_Exercise instructions_
Which lines in the records below contain the word "created"? Report each of them.

[Source texts of formatted documents]
········

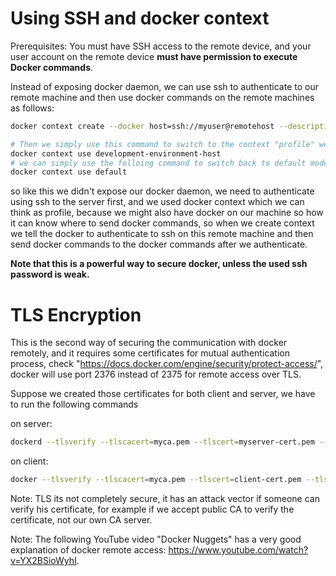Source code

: # Using SSH and docker context

Prerequisites: You must have SSH access to the remote device, and your user account on the remote device **must have permission to execute Docker commands**.

Instead of exposing docker daemon, we can use ssh to authenticate to our remote machine and then use docker commands on the remote machines as follows:

```bash
docker context create --docker host=ssh://myuser@remotehost --description="Development Environment" development-environment-host Successfully created context "development-environment-host"

# Then we simply use this command to switch to the context "profile" we created
docker context use development-environment-host
# we can simply use the folloing command to switch back to default mode
docker context use default
```

so like this we didn't expose our docker daemon, we need to authenticate using ssh to the server first, and we used docker context which we can think as profile, because we might also have docker on our machine so how it can know where to send docker commands, so when we create context we tell the docker to authenticate to ssh on this remote machine and then send docker commands to the docker commands after we authenticate.

**Note that this is a powerful way to secure docker, unless the used ssh password is weak.**
# TLS Encryption

This is the second way of securing the communication with docker remotely, and it requires some certificates for mutual authentication process, check "https://docs.docker.com/engine/security/protect-access/", docker will use port 2376 instead of 2375 for remote access over TLS.

Suppose we created those certificates for both client and server, we have to run the following commands

on server:

```bash
dockerd --tlsverify --tlscacert=myca.pem --tlscert=myserver-cert.pem --tlskey=myserver-key.pem -H=0.0.0.0:2376
```

on client:

```bash
docker --tlsverify --tlscacert=myca.pem --tlscert=client-cert.pem --tlskey=client-key.pem -H=SERVERIP:2376 info
```

Note: TLS its not completely secure, it has an attack vector if someone can verify his certificate, for example if we accept public CA to verify the certificate, not our own CA server.

Note: The following YouTube video "Docker Nuggets" has a very good explanation of docker remote access: https://www.youtube.com/watch?v=YX2BSioWyhI.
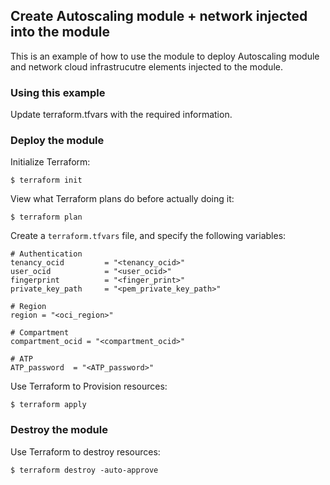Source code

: ## Create Autoscaling module + network injected into the module
This is an example of how to use the module to deploy Autoscaling module and network cloud infrastrucutre elements injected to the module.
  
### Using this example
Update terraform.tfvars with the required information.

### Deploy the module
Initialize Terraform:
```
$ terraform init
```
View what Terraform plans do before actually doing it:
```
$ terraform plan
```

Create a `terraform.tfvars` file, and specify the following variables:

```
# Authentication
tenancy_ocid         = "<tenancy_ocid>"
user_ocid            = "<user_ocid>"
fingerprint          = "<finger_print>"
private_key_path     = "<pem_private_key_path>"

# Region
region = "<oci_region>"

# Compartment
compartment_ocid = "<compartment_ocid>"

# ATP
ATP_password  = "<ATP_password>"
```

Use Terraform to Provision resources:
```
$ terraform apply
```

### Destroy the module 

Use Terraform to destroy resources:
```
$ terraform destroy -auto-approve
```
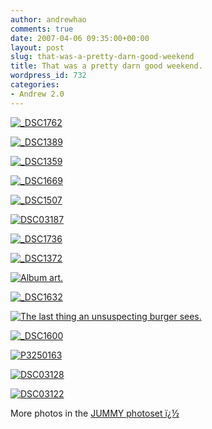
 ```yaml
---
author: andrewhao
comments: true
date: 2007-04-06 09:35:00+00:00
layout: post
slug: that-was-a-pretty-darn-good-weekend
title: That was a pretty darn good weekend.
wordpress_id: 732
categories:
- Andrew 2.0
---
```


[![_DSC1762](http://farm1.static.flickr.com/183/448146766_a35fa42396_m.jpg)](http://farm1.static.flickr.com/183/448146766_a35fa42396.jpg)  






[![_DSC1389](http://farm1.static.flickr.com/242/448139600_e40d3377ee_m.jpg)](http://farm1.static.flickr.com/242/448139600_e40d3377ee.jpg)  






[![_DSC1359](http://farm1.static.flickr.com/249/448138698_4d7f7d8e04_m.jpg)](http://farm1.static.flickr.com/249/448138698_4d7f7d8e04.jpg)  






[![_DSC1669](http://farm1.static.flickr.com/207/448143780_8f08df2ae9_m.jpg)](http://farm1.static.flickr.com/207/448143780_8f08df2ae9.jpg)  






[![_DSC1507](http://farm1.static.flickr.com/191/448140382_47d1a831b6_m.jpg)](http://farm1.static.flickr.com/191/448140382_47d1a831b6.jpg)  






[![DSC03187](http://farm1.static.flickr.com/189/448135957_9382307af2_m.jpg)](http://farm1.static.flickr.com/189/448135957_9382307af2.jpg)  




 

[![_DSC1736](http://farm1.static.flickr.com/240/448145518_764e15d94c_m.jpg)](http://farm1.static.flickr.com/240/448145518_764e15d94c.jpg)  




[![_DSC1372](http://farm1.static.flickr.com/248/448139120_e1b420523a_m.jpg)](http://farm1.static.flickr.com/248/448139120_e1b420523a.jpg)  






[![Album art.](http://farm1.static.flickr.com/249/448142236_5324ec409f_m.jpg)](http://farm1.static.flickr.com/249/448142236_5324ec409f.jpg)  






[![_DSC1632](http://farm1.static.flickr.com/234/448142922_133e23116a_m.jpg)](http://farm1.static.flickr.com/234/448142922_133e23116a.jpg)  






[![The last thing an unsuspecting burger sees.](http://farm1.static.flickr.com/232/448147045_f980f686d4_m.jpg)](http://farm1.static.flickr.com/232/448147045_f980f686d4.jpg)  






[![_DSC1600](http://farm1.static.flickr.com/205/448146309_5c73de6b8f_m.jpg)](http://farm1.static.flickr.com/205/448146309_5c73de6b8f.jpg)  






[![P3250163](http://farm1.static.flickr.com/197/448137380_82668659e1_m.jpg)](http://farm1.static.flickr.com/197/448137380_82668659e1.jpg)  






[![DSC03128](http://farm1.static.flickr.com/254/448130456_70285cc0a9_m.jpg)](http://farm1.static.flickr.com/254/448130456_70285cc0a9.jpg)  






[![DSC03122](http://farm1.static.flickr.com/224/448129778_bec3d20338_m.jpg)](http://farm1.static.flickr.com/224/448129778_bec3d20338.jpg)

More photos in the [JUMMY photoset ï¿½](http://flickr.com/photos/andrewhao/tags/jummy/)  





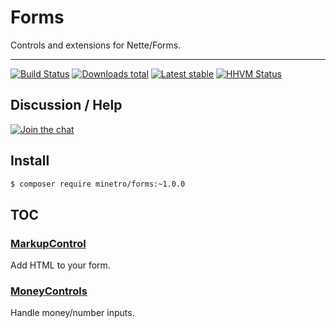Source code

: # Forms

Controls and extensions for Nette/Forms.

-----

[![Build Status](https://img.shields.io/travis/minetro/forms.svg?style=flat-square)](https://travis-ci.org/minetro/forms)
[![Downloads total](https://img.shields.io/packagist/dt/minetro/forms.svg?style=flat-square)](https://packagist.org/packages/minetro/forms)
[![Latest stable](https://img.shields.io/packagist/v/minetro/forms.svg?style=flat-square)](https://packagist.org/packages/minetro/forms)
[![HHVM Status](https://img.shields.io/hhvm/minetro/forms.svg?style=flat-square)](http://hhvm.h4cc.de/package/minetro/forms)

## Discussion / Help

[![Join the chat](https://img.shields.io/gitter/room/minetro/nette.svg?style=flat-square)](https://gitter.im/minetro/nette?utm_source=badge&utm_medium=badge&utm_campaign=pr-badge&utm_content=badge)

## Install

```sh
$ composer require minetro/forms:~1.0.0
```

## TOC

### [MarkupControl](https://github.com/minetro/forms/tree/master/docs/MarkupControl.md)

Add HTML to your form.

### [MoneyControls](https://github.com/minetro/forms/tree/master/docs/MoneyControl.md)

Handle money/number inputs.


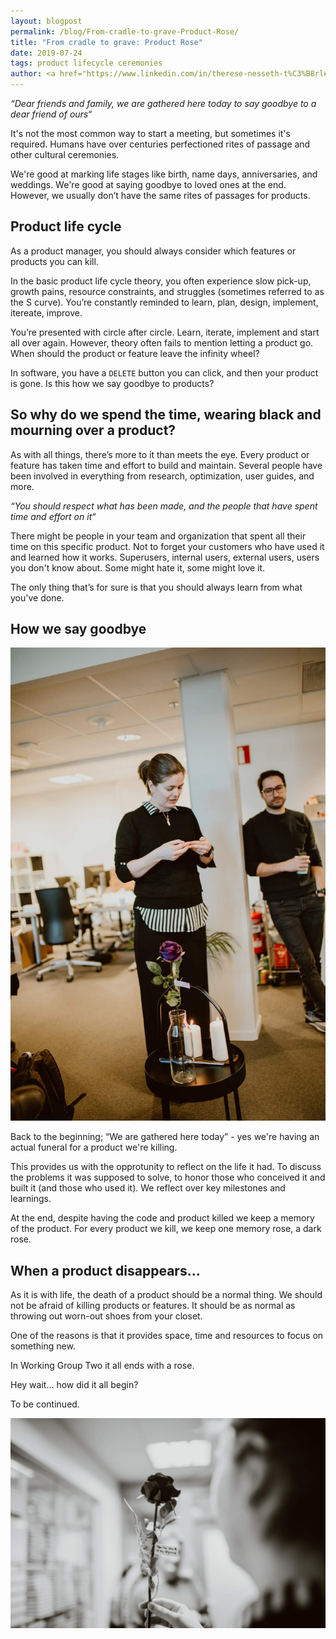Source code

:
 ```yaml
---
layout: blogpost
permalink: /blog/From-cradle-to-grave-Product-Rose/
title: "From cradle to grave: Product Rose"
date: 2019-07-24
tags: product lifecycle ceremonies 
author: <a href="https://www.linkedin.com/in/therese-nesseth-t%C3%B8rlen/">Therese Nesseth Tørlen</a>
---
```


_“Dear friends and family, we are gathered here today to say goodbye to a dear friend of ours“_

It's not the most common way to start a meeting, but sometimes it's required. Humans have over centuries perfectioned rites of passage and other cultural ceremonies.

We're good at marking life stages like birth, name days, anniversaries, and weddings. We're good at saying goodbye to loved ones at the end. However, we usually don’t have the same rites of passages for products.

## Product life cycle
As a product manager, you should always consider which features or products you can kill.

In the basic product life cycle theory, you often experience slow pick-up, growth pains, resource constraints, and struggles (sometimes referred to as the S curve). You’re constantly reminded to learn, plan, design, implement, itereate, improve.

You’re presented with circle after circle. Learn, iterate, implement and start all over again. However, theory often fails to mention letting a product go. When should the product or feature leave the infinity wheel?

In software, you have a `DELETE` button you can click, and then your product is gone. Is this how we say goodbye to products?

## So why do we spend the time, wearing black and mourning over a product?

As with all things, there’s more to it than meets the eye. Every product or feature has taken time and effort to build and maintain. Several people have been involved in everything from research, optimization, user guides, and more.

_“You should respect what has been made, and the people that have spent time and effort on it“_

There might be people in your team and organization that spent all their time on this specific product. Not to forget your customers who have used it and learned how it works. Superusers, internal users, external users, users you don't know about. Some might hate it, some might love it.

The only thing that’s for sure is that you should always learn from what you've done.

## How we say goodbye

![Ceremony](/img/blog/funeral/ceremony.jpg)

Back to the beginning; “We are gathered here today” - yes we're having an actual funeral for a product we're killing.

This provides us with the opprotunity to reflect on the life it had. To discuss the problems it was supposed to solve, to honor those who conceived it and built it (and those who used it). We reflect over key milestones and learnings.

At the end, despite having the code and product killed we keep a memory of the product. For every product we kill, we keep one memory rose, a dark rose.

## When a product disappears...
As it is with life, the death of a product should be a normal thing. We should not be afraid of killing products or features. It should be as normal as throwing out worn-out shoes from your closet.

One of the reasons is that it provides space, time and resources to focus on something new.

In Working Group Two it all ends with a rose.

Hey wait… how did it all begin?

To be continued.

![Rose](/img/blog/funeral/rose.jpg)
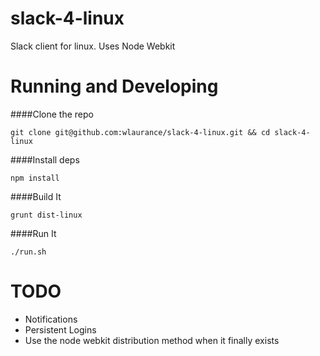slack-4-linux
=============

Slack client for linux. Uses Node Webkit

Running and Developing
======================

####Clone the repo

```
git clone git@github.com:wlaurance/slack-4-linux.git && cd slack-4-linux
```

####Install deps

```
npm install
```

####Build It

```
grunt dist-linux
```

####Run It

```
./run.sh
```
TODO
====

* Notifications
* Persistent Logins
* Use the node webkit distribution method when it finally exists



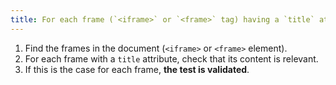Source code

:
 ```yaml
---
title: For each frame (`<iframe>` or `<frame>` tag) having a `title` attribute, is the content of that attribute relevant?
---
```


1. Find the frames in the document (`<iframe>` or `<frame>` element).
2. For each frame with a `title` attribute, check that its content is relevant.
3. If this is the case for each frame, **the test is validated**.
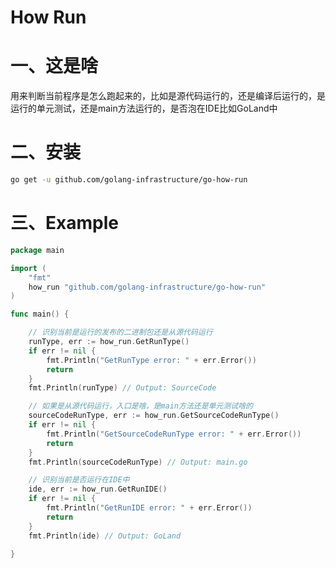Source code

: # How Run 

# 一、这是啥
用来判断当前程序是怎么跑起来的，比如是源代码运行的，还是编译后运行的，是运行的单元测试，还是main方法运行的，是否泡在IDE比如GoLand中

# 二、安装 
```bash
go get -u github.com/golang-infrastructure/go-how-run
```

# 三、Example

```go
package main

import (
	"fmt"
	how_run "github.com/golang-infrastructure/go-how-run"
)

func main() {

	// 识别当前是运行的发布的二进制包还是从源代码运行
	runType, err := how_run.GetRunType()
	if err != nil {
		fmt.Println("GetRunType error: " + err.Error())
		return
	}
	fmt.Println(runType) // Output: SourceCode

	// 如果是从源代码运行，入口是啥，是main方法还是单元测试啥的
	sourceCodeRunType, err := how_run.GetSourceCodeRunType()
	if err != nil {
		fmt.Println("GetSourceCodeRunType error: " + err.Error())
		return
	}
	fmt.Println(sourceCodeRunType) // Output: main.go

	// 识别当前是否运行在IDE中
	ide, err := how_run.GetRunIDE()
	if err != nil {
		fmt.Println("GetRunIDE error: " + err.Error())
		return
	}
	fmt.Println(ide) // Output: GoLand

}
```
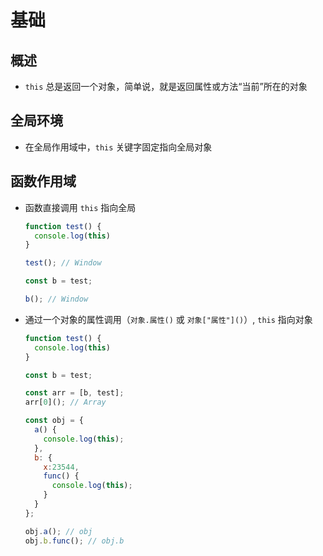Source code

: # 基础

## 概述

+ `this` 总是返回一个对象，简单说，就是返回属性或方法“当前”所在的对象

## 全局环境

+ 在全局作用域中，`this` 关键字固定指向全局对象

## 函数作用域

+ 函数直接调用 `this` 指向全局

    ```js
    function test() {
      console.log(this)
    }

    test(); // Window

    const b = test;

    b(); // Window
    ```

+ 通过一个对象的属性调用（`对象.属性()` 或 `对象["属性"]()`）, `this` 指向对象

    ```js
    function test() {
      console.log(this)
    }

    const b = test;

    const arr = [b, test];
    arr[0](); // Array
    ```

    ```js
    const obj = {
      a() {
        console.log(this);
      },
      b: {
        x:23544,
        func() {
          console.log(this);
        }
      }
    };

    obj.a(); // obj
    obj.b.func(); // obj.b
    ```

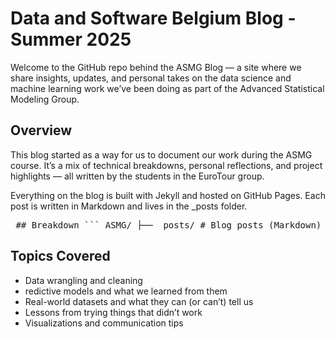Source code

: # Data and Software Belgium Blog - Summer 2025
Welcome to the GitHub repo behind the ASMG Blog — a site where we share insights, updates, and personal takes on the data science and machine learning work we’ve been doing as part of the Advanced Statistical Modeling Group.

## Overview
This blog started as a way for us to document our work during the ASMG course. It’s a mix of technical breakdowns, personal reflections, and project highlights — all written by the students in the EuroTour group. 

Everything on the blog is built with Jekyll and hosted on GitHub Pages. Each post is written in Markdown and lives in the _posts folder.

<pre> ## Breakdown ``` ASMG/ ├── _posts/ # Blog posts (Markdown) ├── _layouts/ # Page/post layout templates ├── _includes/ # Reusable HTML pieces ├── assets/ # Images, CSS, etc. ├── index.md # Landing page ├── about.md # About us ├── _config.yml # Blog settings └── README.md # This file ``` </pre>

## Topics Covered 
- Data wrangling and cleaning
- redictive models and what we learned from them
- Real-world datasets and what they can (or can’t) tell us
- Lessons from trying things that didn’t work
- Visualizations and communication tips


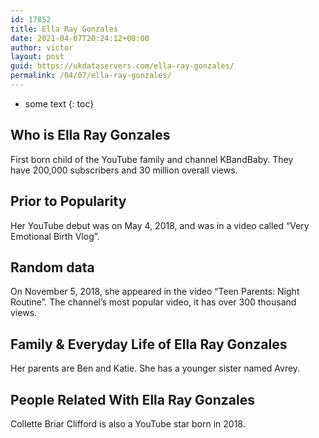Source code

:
 ```yaml
---
id: 17852
title: Ella Ray Gonzales
date: 2021-04-07T20:24:12+00:00
author: victor
layout: post
guid: https://ukdataservers.com/ella-ray-gonzales/
permalink: /04/07/ella-ray-gonzales/
---
```


* some text
{: toc}


## Who is Ella Ray Gonzales



First born child of the YouTube family and channel KBandBaby. They have 200,000 subscribers and 30 million overall views. 

                
                
                
## Prior to Popularity



Her YouTube debut was on May 4, 2018, and was in a video called &#8220;Very Emotional Birth Vlog&#8221;. 

                
                
                
## Random data



On November 5, 2018, she appeared in the video &#8220;Teen Parents: Night Routine&#8221;. The channel&#8217;s most popular video, it has over 300 thousand views. 

                
                
                
## Family & Everyday Life of Ella Ray Gonzales



Her parents are Ben and Katie. She has a younger sister named Avrey. 

                
                
                
## People Related With Ella Ray Gonzales



Collette Briar Clifford is also a YouTube star born in 2018. 

                
              
            
          
          
          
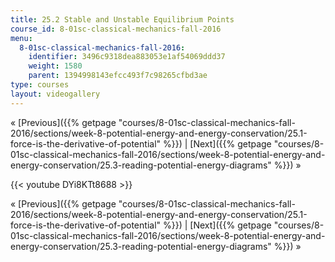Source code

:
```yaml
---
title: 25.2 Stable and Unstable Equilibrium Points
course_id: 8-01sc-classical-mechanics-fall-2016
menu:
  8-01sc-classical-mechanics-fall-2016:
    identifier: 3496c9318dea883053e1af54069ddd37
    weight: 1580
    parent: 1394998143efcc493f7c98265cfbd3ae
type: courses
layout: videogallery
---
```

« [Previous]({{% getpage "courses/8-01sc-classical-mechanics-fall-2016/sections/week-8-potential-energy-and-energy-conservation/25.1-force-is-the-derivative-of-potential" %}}) | [Next]({{% getpage "courses/8-01sc-classical-mechanics-fall-2016/sections/week-8-potential-energy-and-energy-conservation/25.3-reading-potential-energy-diagrams" %}}) »

{{< youtube DYi8KTt8688 >}}

« [Previous]({{% getpage "courses/8-01sc-classical-mechanics-fall-2016/sections/week-8-potential-energy-and-energy-conservation/25.1-force-is-the-derivative-of-potential" %}}) | [Next]({{% getpage "courses/8-01sc-classical-mechanics-fall-2016/sections/week-8-potential-energy-and-energy-conservation/25.3-reading-potential-energy-diagrams" %}}) »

········

_Task output_
docker context create --docker host=ssh://myuser@remotehost --description="Development Environment" development-environment-host Successfully created context "development-environment-host"
# Then we simply use this command to switch to the context "profile" we created
Suppose we created those certificates for both client and server, we have to run the following commands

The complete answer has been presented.